You can pass a variable by reference to a function so the function can modify the variable. The syntax is as follows:
<?php
function foo(&$var)
{
$var++;
}
$a=5;
foo($a);
// $a is 6 here
?>
Note: There is no reference sign on a function call - only on function definitions. Function definitions alone are enough to correctly pass the argument by reference.
The following things can be passed by reference:
foo($a)<?php
function foo(&$var)
{
$var++;
}
function &bar()
{
$a = 5;
return $a;
}
foo(bar());
?>
No other expressions should be passed by reference, as the result is undefined. For example, the following examples of passing by reference are invalid:
<?php
function foo(&$var)
{
$var++;
}
function bar() // Note the missing &
{
$a = 5;
return $a;
}
foo(bar()); // Produces a notice
foo($a = 5); // Expression, not variable
foo(5); // Produces fatal error
class Foobar {}
foo(new Foobar()) // Produces a notice as of PHP 7.0.7
// Notice: Only variables should be passed by reference
?>
Returning by reference is useful when you want to use a function to find to which variable a reference should be bound. Do not use return-by-reference to increase performance. The engine will automatically optimize this on its own. Only return references when you have a valid technical reason to do so. To return references, use this syntax:
<?php
class Foo
{
public $value = 42;
public function &getValue()
{
return $this->value;
}
}
$obj = new Foo();
$myValue = &$obj->getValue(); // $myValue is a reference to $obj->value, which is 42
$obj->value = 2;
echo $myValue; // Prints the new value of $obj->value, i.e. 2
?>
In this example, the property of the object returned by the getValue function would be set, not the copy, as it would be without using reference syntax.

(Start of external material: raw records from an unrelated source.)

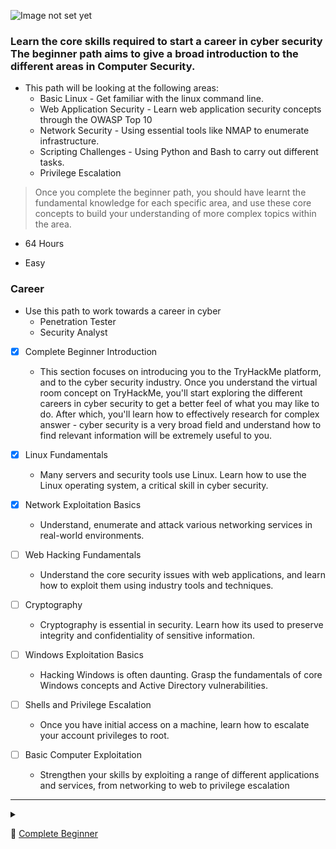 
![Image not set yet](https://assets.tryhackme.com/img/paths/completebeginner.jpg)

### Learn the core skills required to start a career in cyber security The beginner path aims to give a broad introduction to the different areas in Computer Security. 
- This path will be looking at the following areas:
  - Basic Linux - Get familiar with the linux command line.
  - Web Application Security - Learn web application security concepts through the OWASP Top 10
  - Network Security - Using essential tools like NMAP to enumerate infrastructure.
  - Scripting Challenges - Using Python and Bash to carry out different tasks.
  - Privilege Escalation
> Once you complete the beginner path, you should have learnt the fundamental knowledge for each specific area, and use these core concepts to build your understanding of more complex topics within the area.

- 64 Hours

- Easy

### Career
- Use this path to work towards a career in cyber
    - Penetration Tester
    - Security Analyst

- [x] Complete Beginner Introduction
  - This section focuses on introducing you to the TryHackMe platform, and to the cyber security industry. Once you understand the virtual room concept on TryHackMe, you'll start exploring the different careers in cyber security to get a better feel of what you may like to do. After which, you'll learn how to effectively research for complex answer - cyber security is a very broad field and understand how to find relevant information will be extremely useful to you.

- [x] Linux Fundamentals
  - Many servers and security tools use Linux. Learn how to use the Linux operating system, a critical skill in cyber security.

- [x] Network Exploitation Basics
  - Understand, enumerate and attack various networking services in real-world environments.

- [ ] Web Hacking Fundamentals
  - Understand the core security issues with web applications, and learn how to exploit them using industry tools and techniques.

- [ ] Cryptography
  - Cryptography is essential in security. Learn how its used to preserve integrity and confidentiality of sensitive information.

- [ ] Windows Exploitation Basics
  - Hacking Windows is often daunting. Grasp the fundamentals of core Windows concepts and Active Directory vulnerabilities.

- [ ] Shells and Privilege Escalation
  - Once you have initial access on a machine, learn how to escalate your account privileges to root.

- [ ] Basic Computer Exploitation
  - Strengthen your skills by exploiting a range of different applications and services, from networking to web to privilege escalation

---


<details>
    <summary>
        
🔰 [Complete Beginner](https://tryhackme.com/path-action/beginner/join)
    </summary>

## Complete Beginner Introduction

![image](https://user-images.githubusercontent.com/51442719/172025601-131b26f6-7538-4d81-813e-145b2b3b7c02.png)

### This section focuses on introducing you to the TryHackMe platform, and to the cyber security industry. Once you understand the virtual room concept on TryHackMe, you'll start exploring the different careers in cyber security to get a better feel of what you may like to do. After which, you'll learn how to effectively research for complex answer - cyber security is a very broad field and understand how to find relevant information will be extremely useful to you.

- [x] [Tutorial](https://tryhackme.com/room/tutorial)
  - Learn how to use a TryHackMe room to start your upskilling in cyber security.
    - [x] Task 1  Starting your first machine
- [x] [Starting Out In Cyber Sec](https://tryhackme.com/room/startingoutincybersec)
  - Learn about the different career paths in Cyber Security and how TryHackMe can help!
    - [x] Task 1  Welcome To TryHackMe
    - [x] Task 2  Offensive Security
    - [x] Task 3  Defensive Security
- [x] [Introductory Researching](https://tryhackme.com/room/introtoresearch)
  - A brief introduction to research skills for pentesting.
    - [x] Task 1  Introduction
    - [x] Task 2  Example Research Question
    - [x] Task 3  Vulnerability Searching
    - [x] Task 4  Manual Pages
    - [x] Task 5  Final Thoughts
    
---

## Linux Fundamentals

![image](https://user-images.githubusercontent.com/51442719/172025596-21c729fe-e0dd-4315-a00c-dd5b9f84332d.png)

### Many servers and security tools use Linux. Learn how to use the Linux operating system, a critical skill in cyber security.

- [Linux Fundamentals Part 1](https://tryhackme.com/room/linuxfundamentalspart1)
  - Embark on the journey of learning the fundamentals of Linux. Learn to run some of the first essential commands on an interactive terminal.
    - [x] Task 1  Introduction
    - [x] Task 2  A Bit of Background on Linux
    - [x] Task 3  Interacting With Your First Linux Machine (In-Browser)
    - [x] Task 4  Running Your First few Commands
    - [x] Task 5  Interacting With the Filesystem!
    - [x] Task 6  Searching for Files
    - [x] Task 7  An Introduction to Shell Operators
    - [x] Task 8  Conclusions & Summaries
    - [x] Task 9  Linux Fundamentals Part 2
  
- [Linux Fundamentals Part 2](https://tryhackme.com/room/linuxfundamentalspart2)
  - Continue your learning Linux journey with part two. You will be learning how to log in to a Linux machine using SSH, how to advance your commands, file system interaction.
    - [x] Task 1  Introduction
    - [x] Task 2  Accessing Your Linux Machine Using SSH (Deploy)
    - [x] Task 3  Introduction to Flags and Switches
    - [x] Task 4  Filesystem Interaction Continued
    - [x] Task 5  Permissions 101
    - [x] Task 6  Common Directories
    - [x] Task 7  Conclusions and Summaries
    - [x] Task 8  Linux Fundamentals Part 3
  
- [Linux Fundamentals Part 3](https://tryhackme.com/room/linuxfundamentalspart3)
  - Power-up your Linux skills and get hands-on with some common utilities that you are likely to use day-to-day!
    - [x] Task 1  Introduction
    - [x] Task 2  Deploy Your Linux Machine
    - [x] Task 3  Terminal Text Editors
    - [x] Task 4  General/Useful Utilities
    - [x] Task 5  Processes 101
    - [x] Task 6  Maintaining Your System: Automation
    - [x] Task 7  Maintaining Your System: Package Management
    - [x] Task 8  Maintaining Your System: Logs
    - [x] Task 9  Conclusions & Summaries
    
---

## Network Exploitation Basics

![image](https://user-images.githubusercontent.com/51442719/172025591-ef80c895-4dce-42ae-b3d8-26237b00a412.png)

### Understand, enumerate and attack various networking services in real-world environments.

- [Introductory Networking](https://tryhackme.com/room/introtonetworking)
  - An introduction to networking theory and basic networking tools
    - [x] Task 1  Introduction
    - [x] Task 2  The OSI Model: An Overview
    - [x] Task 3  Encapsulation
    - [x] Task 4  The TCP/IP Model
    - [x] Task 5  `Networking Tools` Ping
    - [x] Task 6  `Networking Tools` Traceroute
    - [x] Task 7  `Networking Tools` WHOIS
    - [x] Task 8  `Networking Tools` Dig
    - [x] Task 9  Further Reading
  
- [Nmap](https://tryhackme.com/room/furthernmap)
  - An in depth look at scanning with Nmap, a powerful network scanning tool.
    - [x] Task 1  Deploy
    - [x] Task 2  Introduction
    - [x] Task 3  Nmap Switches
    - [x] Task 4  `Scan Types` Overview
    - [x] Task 5  `Scan Types` TCP Connect Scans
    - [x] Task 6  `Scan Types` SYN Scans
    - [x] Task 7  `Scan Types` UDP Scans
    - [x] Task 8  `Scan Types` NULL, FIN and Xmas
    - [x] Task 9  `Scan Types` ICMP Network Scanning
    - [x] Task 10  `NSE Scripts` Overview
    - [x] Task 11  `NSE Scripts` Working with the NSE
    - [x] Task 12  `NSE Scripts` Searching for Scripts
    - [x] Task 13  Firewall Evasion
    - [x] Task 14  Practical
    - [x] Task 15  Conclusion
  
- [Network Services](https://tryhackme.com/room/networkservices)
  - Learn about, then enumerate and exploit a variety of network services and misconfigurations.
    - [x] Task 1  Get Connected
    - [x] Task 2  Understanding SMB
    - [x] Task 3  Enumerating SMB
    - [x] Task 4  Exploiting SMB
    - [x] Task 5  Understanding Telnet
    - [x] Task 6  Enumerating Telnet
    - [x] Task 7  Exploiting Telnet
    - [x] Task 8  Understanding FTP
    - [x] Task 9  Enumerating FTP
    - [x] Task 10  Exploiting FTP
    - [x] Task 11  Expanding Your Knowledge

- [Network Services 2](https://tryhackme.com/room/networkservices2)
  - Enumerating and Exploiting More Common Network Services & Misconfigurations
    - [x] Task 1  Get Connected
    - [x] Task 2  Understanding NFS
    - [x] Task 3  Enumerating NFS
    - [x] Task 4  Exploiting NFS
    - [x] Task 5  Understanding SMTP
    - [x] Task 6  Enumerating SMTP
    - [x] Task 7  Exploiting SMTP
    - [x] Task 8  Understanding MySQL
    - [x] Task 9  Enumerating MySQL
    - [x] Task 10  Exploiting MySQL
    - [x] Task 11  Further Learning

---

## Web Hacking Fundamentals

![image](https://user-images.githubusercontent.com/51442719/172025585-d875817a-e8dd-449a-9c90-e869e090d88e.png)

### Understand the core security issues with web applications, and learn how to exploit them using industry tools and techniques.



- [x] [How websites work](https://tryhackme.com/room/howwebsiteswork)
  - To exploit a website, you first need to know how they are created.
    - [x] Task 1  How websites work
    - [x] Task 2  HTML
    - [x] Task 3  JavaScript
    - [x] Task 4  Sensitive Data Exposure
    - [x] Task 5  HTML Injection
  
- [x] [HTTP in detail](https://tryhackme.com/room/httpindetail)
  - Learn about how you request content from a web server using the HTTP protocol
    - [x] Task 1  What is HTTP(S)?
    - [x] Task 2  Requests And Responses
    - [x] Task 3  HTTP Methods
    - [x] Task 4  HTTP Status Codes
    - [x] Task 5  Headers
    - [x] Task 6  Cookies
    - [x] Task 7  Making Requests

- [x] [Burp Suite: The Basics](https://tryhackme.com/room/burpsuitebasics)
  - An introduction to using Burp Suite for Web Application pentesting
    - [x] Task 1  Introduction Outline
    - [x] Task 2  Getting Started What is Burp Suite?
    - [x] Task 3  Getting Started Features of Burp Community
    - [x] Task 4  Getting Started Installation
    - [x] Task 5  Getting Started The Dashboard
    - [x] Task 6  Getting Started Navigation
    - [x] Task 7  Getting Started Options
    - [x] Task 8  Proxy Introduction to the Burp Proxy
    - [x] Task 9  Proxy Connecting through the Proxy (FoxyProxy)
    - [x] Task 10  Proxy Proxying HTTPS
    - [x] Task 11  Proxy The Burp Suite Browser
    - [x] Task 12  Proxy Scoping and Targeting
    - [x] Task 13  Proxy Site Map and Issue Definitions
    - [x] Task 14  Practical Example Attack
    - [x] Task 15  Conclusion Room Conclusion
  
- [x] [OWASP Top 10](https://tryhackme.com/room/owasptop10)
  - Learn about and exploit each of the OWASP Top 10 vulnerabilities; the 10 most critical web security risks.
    - [x] Task 1  Introduction
    - [x] Task 2  Accessing machines
    - [x] Task 3  [Severity 1] Injection
    - [x] Task 4  [Severity 1] OS Command Injection
    - [x] Task 5  [Severity 1] Command Injection Practical
    - [x] Task 6  [Severity 2] Broken Authentication
    - [x] Task 7  [Severity 2] Broken Authentication Practical
    - [x] Task 8  [Severity 3] Sensitive Data Exposure (Introduction)
    - [x] Task 9  [Severity 3] Sensitive Data Exposure (Supporting Material 1)
    - [x] Task 10  [Severity 3] Sensitive Data Exposure (Supporting Material 2)
    - [x] Task 11  [Severity 3] Sensitive Data Exposure (Challenge)
    - [x] Task 12  [Severity 4] XML External Entity
    - [x] Task 13  [Severity 4 XML External Entity - eXtensible Markup Language
    - [x] Task 14  [Severity 4] XML External Entity - DTD
    - [x] Task 15  [Severity 4] XML External Entity - XXE Payload
    - [x] Task 16  [Severity 4] XML External Entity - Exploiting
    - [x] Task 17  [Severity 5] Broken Access Control
    - [x] Task 18  [Severity 5] Broken Access Control (IDOR Challenge)
    - [x] Task 19  [Severity 6] Security Misconfiguration
    - [x] Task 20  [Severity 7] Cross-site Scripting
    - [x] Task 21  [Severity 8] Insecure Deserialization
    - [x] Task 22  [Severity 8] Insecure Deserialization - Objects
    - [x] Task 23  [Severity 8] Insecure Deserialization - Deserialization
    - [x] Task 24  [Severity 8] Insecure Deserialization - Cookies
    - [x] Task 25  [Severity 8] Insecure Deserialization - Cookies Practical
    - [x] Task 26  [Severity 8] Insecure Deserialization - Code Execution
    - [x] Task 27  [Severity 9] Components With Known Vulnerabilities - Intro
    - [x] Task 28  [Severity 9] Components With Known Vulnerabilities - Exploit
    - [x] Task 29  [Severity 9] Components With Known Vulnerabilities - Lab
    - [x] Task 30  [Severity 10] Insufficient Logging and Monitoring
    - [x] Task 31  What Next?
  
- [ ] [OWASP Juice Shop](https://tryhackme.com/room/owaspjuiceshop)
  - This room uses the Juice Shop vulnerable web application to learn how to identify and exploit common web application vulnerabilities.
    - [ ] Task 1  Open for business!
    - [ ] Task 2  Let's go on an adventure!
    - [ ] Task 3  Inject the juice
    - [ ] Task 4  Who broke my lock?!
    - [ ] Task 5  AH! Don't look!
    - [ ] Task 6  Who's flying this thing?
    - [ ] Task 7  Where did that come from?
    - [ ] Task 8  Exploration!
  
- [ ] [Upload Vulnerabilities](https://tryhackme.com/room/uploadvulns)
  - Tutorial room exploring some basic file-upload vulnerabilities in websites
    - [ ] Task 1  Getting Started
    - [ ] Task 2  Introduction
    - [ ] Task 3  General Methodology
    - [ ] Task 4  Overwriting Existing Files
    - [ ] Task 5  Remote Code Execution
    - [ ] Task 6  Filtering
    - [ ] Task 7  Bypassing Client-Side Filtering
    - [ ] Task 8  Bypassing Server-Side Filtering: File Extensions
    - [ ] Task 9  Bypassing Server-Side Filtering: Magic Numbers
    - [ ] Task 10  Example Methodology
    - [ ] Task 11  Challenge
    - [ ] Task 12  Conclusion
  
- [x] [Pickle Rick](https://tryhackme.com/room/picklerick)
  - A Rick and Morty CTF. Help turn Rick back into a human!
    - [x] Task 1  Pickle Rick
---

## Cryptography

![image](https://user-images.githubusercontent.com/51442719/172025579-25ee182c-b123-437e-b257-5596e68ebeb8.png)

### Cryptography is essential in security. Learn how its used to preserve integrity and confidentiality of sensitive information.



- [x] [Hashing - Crypto 101](https://tryhackme.com/room/hashingcrypto101)
  - An introduction to Hashing, as part of a series on crypto
    - [x] Task 1  Key Terms
    - [x] Task 2  What is a hash function?
    - [x] Task 3  Uses for hashing
    - [x] Task 4  Recognising password hashes
    - [x] Task 5  Password Cracking
    - [x] Task 6  Hashing for integrity checking

- [x] [John The Ripper](https://tryhackme.com/room/johntheripper0)
  - Learn how to use John the Ripper - An extremely powerful and adaptable hash cracking tool
    - [x] Task 1  John who?
    - [x] Task 2  Setting up John the Ripper
    - [x] Task 3  Wordlists
    - [x] Task 4  Cracking Basic Hashes
    - [x] Task 5  Cracking Windows Authentication Hashes
    - [x] Task 6  Cracking /etc/shadow Hashes
    - [x] Task 7  Single Crack Mode
    - [x] Task 8  Custom Rules
    - [x] Task 9  Cracking Password Protected Zip Files
    - [x] Task 10  Cracking Password Protected RAR Archives
    - [x] Task 11  Cracking SSH Keys with John
    - [x] Task 12  Further Reading
  
- [ ] [Encryption - Crypto 101](https://tryhackme.com/room/encryptioncrypto101)
  - An introduction to encryption, as part of a series on crypto
    - [ ] Task 1  What will this room cover?
    - [ ] Task 2  Key terms
    - [ ] Task 3  Why is Encryption important?
    - [ ] Task 4  Crucial Crypto Maths
    - [ ] Task 5  Types of Encryption
    - [ ] Task 6  RSA - Rivest Shamir Adleman
    - [ ] Task 7  Establishing Keys Using Asymmetric Cryptography
    - [ ] Task 8  Digital signatures and Certificates
    - [ ] Task 9  SSH Authentication
    - [ ] Task 10  Explaining Diffie Hellman Key Exchange
    - [ ] Task 11  PGP, GPG and AES
    - [ ] Task 12  The Future - Quantum Computers and Encryption

---

## Windows Exploitation Basics

![image](https://user-images.githubusercontent.com/51442719/172025577-75004a3d-4f29-4e78-babb-eff02e513856.png)

### Hacking Windows is often daunting. Grasp the fundamentals of core Windows concepts and Active Directory vulnerabilities.



- [x] [Windows Fundamentals 1](https://tryhackme.com/room/windowsfundamentals1xbx)
  - In part 1 of the Windows Fundamentals module, we'll start our journey learning about the Windows desktop, the NTFS file system, UAC, the Control Panel, and more..
    - [x] Task 1  Introduction to Windows
    - [x] Task 2  Windows Editions
    - [x] Task 3  The Desktop (GUI)
    - [x] Task 4  The File System
    - [x] Task 5  The Windows\System32 Folders
    - [x] Task 6  User Accounts, Profiles, and Permissions
    - [x] Task 7  User Account Control
    - [x] Task 8  Settings and the Control Panel
    - [x] Task 9  Task Manager
    - [x] Task 10  Conclusion
  
- [x] [Windows Fundamentals 2](https://tryhackme.com/room/windowsfundamentals2x0x)
  - In part 2 of the Windows Fundamentals module, discover more about System Configuration, UAC Settings, Resource Monitoring, the Windows Registry and more..
    - [x] Task 1  Introduction
    - [x] Task 2  System Configuration
    - [x] Task 3  Change UAC Settings
    - [x] Task 4  Computer Management
    - [x] Task 5  System Information
    - [x] Task 6  Resource Monitor
    - [x] Task 7  Command Prompt
    - [x] Task 8  Registry Editor
    - [x] Task 9  Conclusion
  
- [x] [Active Directory Basics](https://tryhackme.com/room/activedirectorybasics)
  - Learn the basics of Active Directory and how it is used in the real world today
    - [x] Task 1  Introduction
    - [x] Task 2  Physical Active Directory
    - [x] Task 3  The Forest
    - [x] Task 4  Users + Groups
    - [x] Task 5  Trusts + Policies
    - [x] Task 6  Active Directory Domain Services + Authentication
    - [x] Task 7  AD in the Cloud
    - [x] Task 8  Hands-On Lab
    - [x] Task 9  Conclusion

- [x] [Metasploit: Introduction](https://tryhackme.com/room/metasploitintro)
  - An introduction to the main components of the Metasploit Framework.
    - [x] Task 1  Introduction to Metasploit
    - [x] Task 2  Main Components of Metasploit
    - [x] Task 3  Msfconsole
    - [x] Task 4  Working with modules
    - [x] Task 5  Summary

- [x] [Metasploit: Exploitation](https://tryhackme.com/room/metasploitexploitation)
  - Using Metasploit for scanning, vulnerability assessment and exploitation.
    - [x] Task 1  Introduction
    - [x] Task 2  Scanning
    - [x] Task 3  The Metasploit Database
    - [x] Task 4  Vulnerability Scanning
    - [x] Task 5  Exploitation
    - [x] Task 6  Msfvenom
    - [x] Task 7  Summary

- [x] [Metasploit: Meterpreter](https://tryhackme.com/room/meterpreter)
  - Take a deep dive into Meterpreter, and see how in-memory payloads can be used for post-exploitation.
    - [x] Task 1  Introduction to Meterpreter
    - [x] Task 2  Meterpreter Flavors
    - [x] Task 3  Meterpreter Commands
    - [x] Task 4  Post-Exploitation with Meterpreter
    - [x] Task 5  Post-Exploitation Challenge
  
- [ ] [Blue](https://tryhackme.com/room/blue)
  - Deploy & hack into a Windows machine, leveraging common misconfigurations issues.
    - [ ] Task 1  Recon
    - [ ] Task 2  Gain Access
    - [ ] Task 3  Escalate
    - [ ] Task 4  Cracking
    - [ ] Task 5  Find flags!
    
---

## Shells and Privilege Escalation

![image](https://user-images.githubusercontent.com/51442719/172025572-856bf3a6-0ee9-4883-8f75-de251f618243.png)

### Once you have initial access on a machine, learn how to escalate your account privileges to root.

---

## Basic Computer Exploitation

![image](https://user-images.githubusercontent.com/51442719/172025563-62cc34d8-8296-4ab1-af67-4d54b8232410.png)
    
### Strengthen your skills by exploiting a range of different applications and services, from networking to web to privilege escalation

---

    
    
</details>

Note: Unlike parameter passing, here you have to use & in both places - to indicate that you want to return by reference, not a copy, and to indicate that reference binding, rather than usual assignment, should be done for $myValue.
Note: If you try to return a reference from a function with the syntax: return ($this->value); this will not work as you are attempting to return the result of an expression, and not a variable, by reference. You can only return variables by reference from a function - nothing else.
To use the returned reference, you must use reference assignment:
<?php
function &collector()
{
static $collection = array();
return $collection;
}
$collection = &collector();
// Now the $collection is a referenced variable that references the static array inside the function
$collection[] = 'foo';
print_r(collector());
// Array
// (
// [0] => foo
// )
?>
Note: If the assignment is done without the & symbol, e.g. $collection = collector();, the $collection variable will receive a copy of the value, not the reference returned by the function.
To pass the returned reference to another function expecting a reference you can use this syntax:
<?php
function &collector()
{
static $collection = array();
return $collection;
}
array_push(collector(), 'foo');
?>
Note: Note that array_push(&collector(), 'foo'); will not work, it results in a fatal error.
When you unset the reference, you just break the binding between variable name and variable content. This does not mean that variable content will be destroyed. For example:
<?php
$a = 1;
$b =& $a;
unset($a);
?>
won’t unset $b, just $a.
Again, it might be useful to think about this as analogous to the Unix unlink call.
Many syntax constructs in PHP are implemented via referencing mechanisms, so everything mentioned herein about reference binding also applies to these constructs. Some constructs, like passing and returning by reference, are mentioned above. Other constructs that use references are:
When you declare a variable as global $var you are in fact creating reference to a global variable. That means, this is the same as:
<?php
$var =& $GLOBALS["var"];
?>
This also means that unsetting $var won’t unset the global variable.